These days when I go to a tasting for a new brewery, I’m always a little bit leery. The sheer number of startups in Ontario at the moment suggest to me that we are in a boom period for craft beer. If you want to look at it objectively, you could probably claim that the boom is represented by the day Spearhead came off the line in June of 2011. Since then, we’ve had Hops and Robbers and Hogtown and The Indie Alehouse and Sawdust City and Silversmith and Oast House and that’s just near Toronto. Add in the fact that you’re going to have Snowman and Ramblin’ Road and Radical Road and 5 paddles and a large number of others and you start to think “Hey. Some of these fellows are going to lose pretty badly.”
The difficulty is that I generally like brewers and people who work for breweries. It’s hard not to like people who are passionate about what they do and who have given up other careers in order to make it work. I don’t want to see them fail, but I begin to get the sense that some failure is inevitable. I wrote it about it over here last year, prognosticating the issue. No one seems to have paid any attention, which is about par for the course in a boom. One of the problems with passionate people is that they believe in what they’re doing.
I think that the best thing you can do, if you’re a nano-brewery startup, is find a populous area that no one else has cornered the market on and set up there. It helps if the people are young and drink beer and have money. You might get bonus points if they wear a lot of plaid and ripped jeans and have ironic horn rim glasses despite living in pretty nicely appointed condos.
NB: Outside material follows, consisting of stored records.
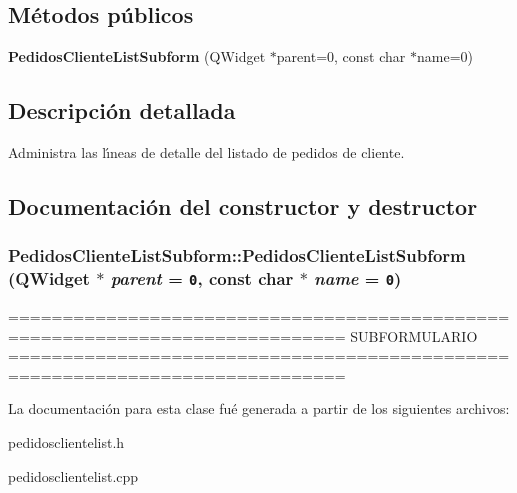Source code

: \subsection*{M\'{e}todos p\'{u}blicos}
\begin{CompactItemize}
\item 
{\bf Pedidos\-Cliente\-List\-Subform} (QWidget $\ast$parent=0, const char $\ast$name=0)
\end{CompactItemize}


\subsection{Descripci\'{o}n detallada}
Administra las l\'{\i}neas de detalle del listado de pedidos de cliente. 



\subsection{Documentaci\'{o}n del constructor y destructor}
\subsubsection{\setlength{\rightskip}{0pt plus 5cm}Pedidos\-Cliente\-List\-Subform::Pedidos\-Cliente\-List\-Subform (QWidget $\ast$ {\em parent} = {\tt 0}, const char $\ast$ {\em name} = {\tt 0})}\label{classPedidosClienteListSubform_a0}


============================================================================= SUBFORMULARIO ============================================================================= 

La documentaci\'{o}n para esta clase fu\'{e} generada a partir de los siguientes archivos:\begin{CompactItemize}
\item 
pedidosclientelist.h\item 
pedidosclientelist.cpp\end{CompactItemize}
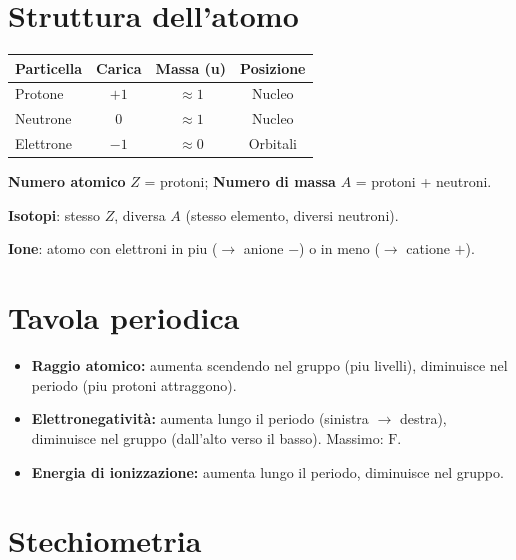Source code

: \documentclass[12pt, a4paper, twoside, openright]{book}
\theoremstyle{definition}
\begin{document}
\section{Struttura dell'atomo}

\begin{defbox}
\begin{center}
\begin{tabular}{lccc}
\toprule
\textbf{Particella} & \textbf{Carica} & \textbf{Massa (u)} & \textbf{Posizione} \\
\midrule
Protone & $+1$ & $\approx 1$ & Nucleo \\
Neutrone & $0$ & $\approx 1$ & Nucleo \\
Elettrone & $-1$ & $\approx 0$ & Orbitali \\
\bottomrule
\end{tabular}
\end{center}
\textbf{Numero atomico} $Z$ = protoni; \textbf{Numero di massa} $A$ = protoni + neutroni.
\end{defbox}

\begin{attenzione}
\textbf{Isotopi}: stesso $Z$, diversa $A$ (stesso elemento, diversi neutroni).

\textbf{Ione}: atomo con elettroni in piu ($\to$ anione $-$) o in meno ($\to$ catione $+$).
\end{attenzione}

\section{Tavola periodica}

\begin{attenzione}
\begin{itemize}
  \item \textbf{Raggio atomico:} aumenta scendendo nel gruppo (piu livelli), diminuisce nel periodo (piu protoni attraggono).
  \item \textbf{Elettronegatività:} aumenta lungo il periodo (sinistra $\to$ destra), diminuisce nel gruppo (dall'alto verso il basso). Massimo: $\mathrm{F}$.
  \item \textbf{Energia di ionizzazione:} aumenta lungo il periodo, diminuisce nel gruppo.
\end{itemize}
\end{attenzione}

\section{Stechiometria}
\end{document}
The folks behind Liberty Village Brewing are thinking ahead in just that way. At their first tasting on Tuesday night, it became clear that they have the support of much of the liberty village community. The location for the event was provided gratis, and they seem to have struck up an arrangement with the local BIA. Like many of the other startups we’ve had in Toronto, it’s a group of people working together with one brewer. In this case, the brewer is Eric Emery, who took 3rd place in the IPA category of the Toronto Beer Week Homebrewing contest in 2011.
I have some sympathy for that position since I fared exactly the same in that category in 2010.
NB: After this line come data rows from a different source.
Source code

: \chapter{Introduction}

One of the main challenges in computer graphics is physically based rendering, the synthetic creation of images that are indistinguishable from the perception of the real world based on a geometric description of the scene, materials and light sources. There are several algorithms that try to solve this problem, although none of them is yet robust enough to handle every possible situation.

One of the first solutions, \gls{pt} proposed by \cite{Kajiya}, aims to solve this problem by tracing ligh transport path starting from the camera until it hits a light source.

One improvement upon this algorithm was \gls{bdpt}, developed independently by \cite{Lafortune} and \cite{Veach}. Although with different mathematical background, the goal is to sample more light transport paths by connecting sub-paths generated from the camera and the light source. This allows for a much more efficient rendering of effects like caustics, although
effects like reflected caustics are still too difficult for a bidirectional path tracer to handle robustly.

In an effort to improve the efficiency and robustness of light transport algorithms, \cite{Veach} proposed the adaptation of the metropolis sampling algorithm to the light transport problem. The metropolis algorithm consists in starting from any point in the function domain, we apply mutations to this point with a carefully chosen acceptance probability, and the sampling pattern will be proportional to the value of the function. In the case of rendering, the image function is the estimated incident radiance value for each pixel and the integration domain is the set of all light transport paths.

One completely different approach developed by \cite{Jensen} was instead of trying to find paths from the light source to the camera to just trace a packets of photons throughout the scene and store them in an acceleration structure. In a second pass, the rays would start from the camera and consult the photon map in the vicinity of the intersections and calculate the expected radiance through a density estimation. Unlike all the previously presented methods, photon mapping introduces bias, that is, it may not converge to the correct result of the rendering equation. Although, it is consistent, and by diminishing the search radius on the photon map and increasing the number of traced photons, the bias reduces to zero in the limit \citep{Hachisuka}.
Liberty Village Brewing is going to try to get their own space up and running in 2013, with a view to eventually getting into the LCBO. I think that will be difficult at such a small volume, and may prove to be unnecessary in Liberty Village since there’s so much parking.
They have chosen the odd route of having public tastings for the purposes of R&D in order to refine recipes and discover what their audience is likely to want. On the one hand, it seems like an ideal solution to marketing beer. If you already know what people want, it becomes easier to produce it for them. On the other hand, it does make it a great deal more difficult to surprise them with something new that they might not have tried.
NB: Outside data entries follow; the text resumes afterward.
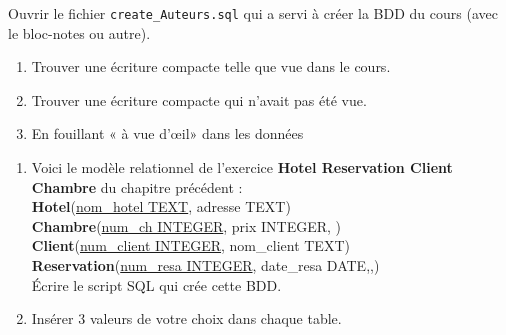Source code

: \begin{exercice}[]
    Ouvrir le fichier \texttt{create\_Auteurs.sql} qui a servi à créer la BDD du cours (avec le bloc-notes ou autre).
    \begin{enumerate}
        \item 	Trouver une écriture compacte telle que vue dans le cours.
        \item 	Trouver une écriture compacte qui n'avait pas été vue.
        \item 	En fouillant « à vue d'\oe il» dans les données
    \end{enumerate}
\end{exercice}
\begin{exercice}[]
    \begin{enumerate}
        \item Voici le modèle relationnel de l'exercice \textbf{Hotel Reservation Client Chambre} du chapitre précédent :\\
              
              \textbf{Hotel}(\uline{nom\_hotel TEXT}, adresse TEXT)\\
              
              \textbf{Chambre}(\uline{num\_ch INTEGER}, prix INTEGER, )\\
              
              \textbf{Client}(\uline{num\_client INTEGER}, nom\_client TEXT)\\
              
              
              \textbf{Reservation}(\uline{num\_resa INTEGER}, date\_resa DATE,,)\\
              
              Écrire le script SQL qui crée cette BDD.
        \item Insérer 3 valeurs de votre choix dans chaque table.
    \end{enumerate}
\end{exercice}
Of the beers I tried, there wasn’t a stinker among them. This is pretty good for an outfit that’s currently using homebrewing equipment. Some of the beers that were up for tasting reminded me pretty explicitly of beers that I have had before in Ontario. I suspect that if you’re a homebrewer on the way to becoming a brewer with your own stage, you more or less have to start out emulating things you like. You don’t end up with clones, but rather amalgamations of flavour combinations that you’ve seen work elsewhere.
For that reason, some of the beers on display were reminiscent of beers that have been available in Ontario. There was a malt heavy pale ale that fits nicely into the mold of Ontario Pale Ales from the latter part of the last decade (albeit more aggressively hoppy). There was a northern California/pacific northwest IPA that was not entirely dissimilar to Boneshaker (although lighter in Alcohol). There was a Robust Porter that seemed to mimic some of the best qualities of a good vintage of LTM Baltic Porter.
Interestingly, however, there were a couple of beers that didn’t have an equivalent within the market. There was a light, balanced Pale Ale that blended new world and noble hops. It would be ideal for a summer patio, weighing in at 36 IBUs. There was also an Imperial Amber Ale that came as something of a surprise. It’s not a hop monster, remaining balanced by its caramel malt presence and a touch of smoke that made it distinct from the rest of their lineup. It seemed to make the biggest impression on the crowd, which is an odd thing for such an eccentric offering.
Oddly, what I came to respect most was that people in attendance were given the opportunity to try some of the R&D batches that didn’t make the tasting. I had one IPA (R&D batch 7) that had resulted in a sort of Oniony funk. Now, you might think that serving such a beer at a tasting designed to impress a new market would be a misstep. I think that it speaks of both the scale and transparency of the operation. They served the beers that would make the best impression first, and then displayed some of the beers that they had to make in order to be able to put their best foot forward. It says:
“Here is where we are. That was where we were. Can you imagine where we will be tomorrow?”
Unlike some startups, Liberty Village seems content to carve out a niche for themselves within the Toronto scene. It seems to call for a small brewhouse, a small retail store, a restricted number of recipes and a supportive presence within their community. Incremental steps for a sensible tomorrow. I like their chances.